Task description:
With pictures removed, print the listing exactly.
BEGIN Data extracts
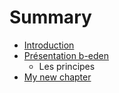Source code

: # Summary

* [Introduction](intro.md)
* [Présentation b-eden](whatbeden.md)
   * Les principes
* [My new chapter](my_new_chapter.md)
END Data extracts
Written answer:
Source code

: # Summary

* [Introduction](intro.md)
* [Présentation b-eden](whatbeden.md)
   * Les principes
* [My new chapter](my_new_chapter.md)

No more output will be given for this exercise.